━━━━━ Data for analysis ━━━━━

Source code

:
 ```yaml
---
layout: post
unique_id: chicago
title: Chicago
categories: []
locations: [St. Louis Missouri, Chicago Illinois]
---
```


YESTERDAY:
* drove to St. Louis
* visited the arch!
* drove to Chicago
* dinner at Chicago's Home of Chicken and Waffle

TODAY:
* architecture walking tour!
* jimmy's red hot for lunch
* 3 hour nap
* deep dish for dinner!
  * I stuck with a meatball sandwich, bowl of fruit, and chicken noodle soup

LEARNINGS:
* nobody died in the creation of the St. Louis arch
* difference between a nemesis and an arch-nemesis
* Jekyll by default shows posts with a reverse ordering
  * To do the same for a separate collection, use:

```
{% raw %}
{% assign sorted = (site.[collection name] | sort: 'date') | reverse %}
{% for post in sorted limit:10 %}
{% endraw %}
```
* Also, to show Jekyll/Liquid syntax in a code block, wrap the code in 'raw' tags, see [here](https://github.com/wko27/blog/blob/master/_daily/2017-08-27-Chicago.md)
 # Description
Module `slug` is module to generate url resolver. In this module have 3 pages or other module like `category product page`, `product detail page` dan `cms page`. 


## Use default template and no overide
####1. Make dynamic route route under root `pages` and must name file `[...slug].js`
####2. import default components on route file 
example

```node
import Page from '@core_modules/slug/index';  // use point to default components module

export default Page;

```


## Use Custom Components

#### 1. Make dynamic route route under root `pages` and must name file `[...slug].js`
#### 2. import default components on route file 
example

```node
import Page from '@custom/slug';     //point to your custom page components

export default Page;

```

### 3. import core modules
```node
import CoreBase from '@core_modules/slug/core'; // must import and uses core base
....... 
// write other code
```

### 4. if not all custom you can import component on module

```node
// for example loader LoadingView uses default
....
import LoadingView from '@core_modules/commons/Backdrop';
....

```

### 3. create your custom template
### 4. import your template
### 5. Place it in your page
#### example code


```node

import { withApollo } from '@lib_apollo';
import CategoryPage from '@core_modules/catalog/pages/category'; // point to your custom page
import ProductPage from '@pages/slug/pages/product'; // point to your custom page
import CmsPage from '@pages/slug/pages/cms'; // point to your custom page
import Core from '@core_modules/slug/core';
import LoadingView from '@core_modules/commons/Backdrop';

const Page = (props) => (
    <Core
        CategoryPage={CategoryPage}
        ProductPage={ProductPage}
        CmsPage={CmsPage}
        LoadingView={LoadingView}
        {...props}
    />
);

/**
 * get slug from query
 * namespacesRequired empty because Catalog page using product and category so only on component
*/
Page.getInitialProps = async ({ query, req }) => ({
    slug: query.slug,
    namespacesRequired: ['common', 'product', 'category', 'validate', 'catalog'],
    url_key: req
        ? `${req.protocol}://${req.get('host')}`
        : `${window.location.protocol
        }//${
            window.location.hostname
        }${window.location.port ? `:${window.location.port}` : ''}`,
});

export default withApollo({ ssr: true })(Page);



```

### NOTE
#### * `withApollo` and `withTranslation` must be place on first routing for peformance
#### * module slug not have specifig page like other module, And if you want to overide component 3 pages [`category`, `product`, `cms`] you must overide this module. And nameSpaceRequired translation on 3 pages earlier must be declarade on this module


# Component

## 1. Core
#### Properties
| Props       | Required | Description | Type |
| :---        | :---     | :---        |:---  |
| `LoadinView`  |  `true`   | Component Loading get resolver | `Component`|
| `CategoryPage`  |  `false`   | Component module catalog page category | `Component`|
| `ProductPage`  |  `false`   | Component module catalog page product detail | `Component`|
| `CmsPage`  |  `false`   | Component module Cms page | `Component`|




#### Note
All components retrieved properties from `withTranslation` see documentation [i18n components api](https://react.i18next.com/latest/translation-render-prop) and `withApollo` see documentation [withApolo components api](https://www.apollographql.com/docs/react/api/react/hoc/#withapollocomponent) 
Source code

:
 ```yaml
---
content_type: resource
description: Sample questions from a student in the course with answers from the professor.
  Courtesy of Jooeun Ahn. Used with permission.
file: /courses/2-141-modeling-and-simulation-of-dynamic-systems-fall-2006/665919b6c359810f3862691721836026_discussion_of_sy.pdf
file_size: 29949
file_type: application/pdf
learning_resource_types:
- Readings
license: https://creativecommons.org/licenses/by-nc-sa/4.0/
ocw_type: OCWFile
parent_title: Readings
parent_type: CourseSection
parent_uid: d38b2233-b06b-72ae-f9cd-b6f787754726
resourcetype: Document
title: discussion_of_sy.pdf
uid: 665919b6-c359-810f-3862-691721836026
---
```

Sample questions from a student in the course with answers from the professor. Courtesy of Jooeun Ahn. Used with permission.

━━━━━

What the task requires - Whenever a line of the listing contains the word "Jooeun", it counts; say the total only.

Written answer - 2